__Task instructions__: For the full listing below, write out each entry exactly and exclude the images.

** Material supplied follows **

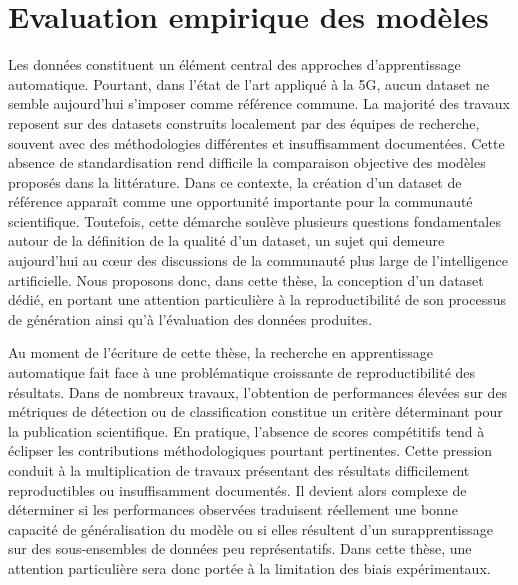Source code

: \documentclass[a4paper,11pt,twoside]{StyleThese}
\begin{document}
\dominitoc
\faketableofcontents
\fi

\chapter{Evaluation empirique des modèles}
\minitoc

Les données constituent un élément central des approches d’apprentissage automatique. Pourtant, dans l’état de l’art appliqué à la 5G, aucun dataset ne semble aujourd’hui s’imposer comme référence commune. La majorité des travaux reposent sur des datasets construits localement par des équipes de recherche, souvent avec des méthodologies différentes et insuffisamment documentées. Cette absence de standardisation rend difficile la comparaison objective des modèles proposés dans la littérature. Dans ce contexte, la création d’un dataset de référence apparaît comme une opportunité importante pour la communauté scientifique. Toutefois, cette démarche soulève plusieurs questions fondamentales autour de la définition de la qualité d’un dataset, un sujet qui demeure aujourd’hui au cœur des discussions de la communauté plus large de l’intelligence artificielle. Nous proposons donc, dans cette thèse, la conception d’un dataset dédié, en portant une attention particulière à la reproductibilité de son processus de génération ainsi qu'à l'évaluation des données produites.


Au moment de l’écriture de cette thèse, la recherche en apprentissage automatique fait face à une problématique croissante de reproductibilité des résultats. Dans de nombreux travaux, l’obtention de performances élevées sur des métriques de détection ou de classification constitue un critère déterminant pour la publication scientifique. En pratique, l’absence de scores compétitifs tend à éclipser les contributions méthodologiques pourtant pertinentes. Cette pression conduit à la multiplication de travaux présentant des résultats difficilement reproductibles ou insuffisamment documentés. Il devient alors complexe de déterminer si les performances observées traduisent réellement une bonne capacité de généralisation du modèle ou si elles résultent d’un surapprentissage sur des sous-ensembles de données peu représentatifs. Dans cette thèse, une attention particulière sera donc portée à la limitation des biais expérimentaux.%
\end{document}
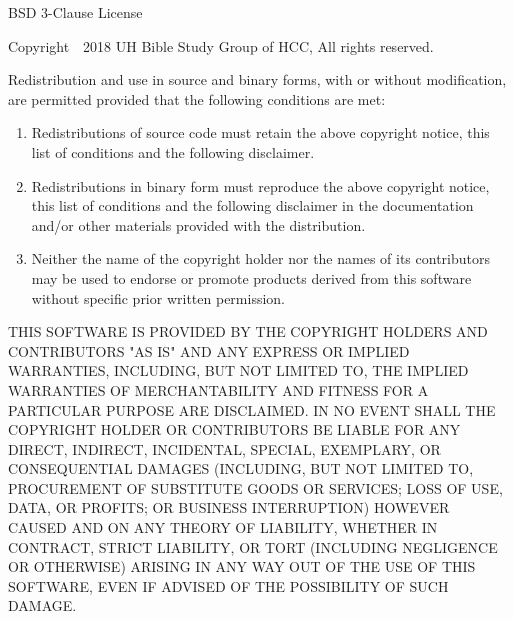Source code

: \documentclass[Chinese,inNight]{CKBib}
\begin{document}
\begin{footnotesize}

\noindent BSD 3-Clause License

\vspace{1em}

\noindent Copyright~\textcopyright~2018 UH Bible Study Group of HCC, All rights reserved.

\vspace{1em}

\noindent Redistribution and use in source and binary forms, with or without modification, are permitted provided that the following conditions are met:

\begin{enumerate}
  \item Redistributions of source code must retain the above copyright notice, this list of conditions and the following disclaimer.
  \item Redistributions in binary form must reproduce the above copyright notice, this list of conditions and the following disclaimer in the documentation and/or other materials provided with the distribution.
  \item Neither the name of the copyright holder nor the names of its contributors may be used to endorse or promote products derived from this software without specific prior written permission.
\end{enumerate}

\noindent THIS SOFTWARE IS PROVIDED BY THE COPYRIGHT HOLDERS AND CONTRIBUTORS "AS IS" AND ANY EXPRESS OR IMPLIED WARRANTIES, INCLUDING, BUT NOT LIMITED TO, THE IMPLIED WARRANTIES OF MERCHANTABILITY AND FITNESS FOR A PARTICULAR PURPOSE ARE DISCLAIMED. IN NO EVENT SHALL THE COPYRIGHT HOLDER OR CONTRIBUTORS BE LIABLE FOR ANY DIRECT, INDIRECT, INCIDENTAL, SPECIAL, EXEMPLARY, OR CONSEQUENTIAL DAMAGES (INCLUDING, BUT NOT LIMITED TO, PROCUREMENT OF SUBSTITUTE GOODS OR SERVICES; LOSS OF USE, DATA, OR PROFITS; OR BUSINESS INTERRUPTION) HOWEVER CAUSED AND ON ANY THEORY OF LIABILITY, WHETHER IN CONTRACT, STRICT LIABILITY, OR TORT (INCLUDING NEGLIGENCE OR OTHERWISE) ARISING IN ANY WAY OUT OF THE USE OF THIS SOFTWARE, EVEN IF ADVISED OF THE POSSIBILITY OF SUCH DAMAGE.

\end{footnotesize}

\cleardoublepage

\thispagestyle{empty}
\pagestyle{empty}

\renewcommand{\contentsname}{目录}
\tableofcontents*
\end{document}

** End of Material supplied **

__Result of this exercise__:
Source code

: \documentclass[a4paper,11pt,twoside]{StyleThese}
\begin{document}
\dominitoc
\faketableofcontents
\fi

\chapter{Evaluation empirique des modèles}
\minitoc

Les données constituent un élément central des approches d’apprentissage automatique. Pourtant, dans l’état de l’art appliqué à la 5G, aucun dataset ne semble aujourd’hui s’imposer comme référence commune. La majorité des travaux reposent sur des datasets construits localement par des équipes de recherche, souvent avec des méthodologies différentes et insuffisamment documentées. Cette absence de standardisation rend difficile la comparaison objective des modèles proposés dans la littérature. Dans ce contexte, la création d’un dataset de référence apparaît comme une opportunité importante pour la communauté scientifique. Toutefois, cette démarche soulève plusieurs questions fondamentales autour de la définition de la qualité d’un dataset, un sujet qui demeure aujourd’hui au cœur des discussions de la communauté plus large de l’intelligence artificielle. Nous proposons donc, dans cette thèse, la conception d’un dataset dédié, en portant une attention particulière à la reproductibilité de son processus de génération ainsi qu'à l'évaluation des données produites.


Au moment de l’écriture de cette thèse, la recherche en apprentissage automatique fait face à une problématique croissante de reproductibilité des résultats. Dans de nombreux travaux, l’obtention de performances élevées sur des métriques de détection ou de classification constitue un critère déterminant pour la publication scientifique. En pratique, l’absence de scores compétitifs tend à éclipser les contributions méthodologiques pourtant pertinentes. Cette pression conduit à la multiplication de travaux présentant des résultats difficilement reproductibles ou insuffisamment documentés. Il devient alors complexe de déterminer si les performances observées traduisent réellement une bonne capacité de généralisation du modèle ou si elles résultent d’un surapprentissage sur des sous-ensembles de données peu représentatifs. Dans cette thèse, une attention particulière sera donc portée à la limitation des biais expérimentaux.%
\end{document}
Source code

: \documentclass[Chinese,inNight]{CKBib}
\begin{document}
\begin{footnotesize}

\noindent BSD 3-Clause License

\vspace{1em}

\noindent Copyright~\textcopyright~2018 UH Bible Study Group of HCC, All rights reserved.

\vspace{1em}

\noindent Redistribution and use in source and binary forms, with or without modification, are permitted provided that the following conditions are met:

\begin{enumerate}
  \item Redistributions of source code must retain the above copyright notice, this list of conditions and the following disclaimer.
  \item Redistributions in binary form must reproduce the above copyright notice, this list of conditions and the following disclaimer in the documentation and/or other materials provided with the distribution.
  \item Neither the name of the copyright holder nor the names of its contributors may be used to endorse or promote products derived from this software without specific prior written permission.
\end{enumerate}

\noindent THIS SOFTWARE IS PROVIDED BY THE COPYRIGHT HOLDERS AND CONTRIBUTORS "AS IS" AND ANY EXPRESS OR IMPLIED WARRANTIES, INCLUDING, BUT NOT LIMITED TO, THE IMPLIED WARRANTIES OF MERCHANTABILITY AND FITNESS FOR A PARTICULAR PURPOSE ARE DISCLAIMED. IN NO EVENT SHALL THE COPYRIGHT HOLDER OR CONTRIBUTORS BE LIABLE FOR ANY DIRECT, INDIRECT, INCIDENTAL, SPECIAL, EXEMPLARY, OR CONSEQUENTIAL DAMAGES (INCLUDING, BUT NOT LIMITED TO, PROCUREMENT OF SUBSTITUTE GOODS OR SERVICES; LOSS OF USE, DATA, OR PROFITS; OR BUSINESS INTERRUPTION) HOWEVER CAUSED AND ON ANY THEORY OF LIABILITY, WHETHER IN CONTRACT, STRICT LIABILITY, OR TORT (INCLUDING NEGLIGENCE OR OTHERWISE) ARISING IN ANY WAY OUT OF THE USE OF THIS SOFTWARE, EVEN IF ADVISED OF THE POSSIBILITY OF SUCH DAMAGE.

\end{footnotesize}

\cleardoublepage

\thispagestyle{empty}
\pagestyle{empty}

\renewcommand{\contentsname}{目录}
\tableofcontents*
\end{document}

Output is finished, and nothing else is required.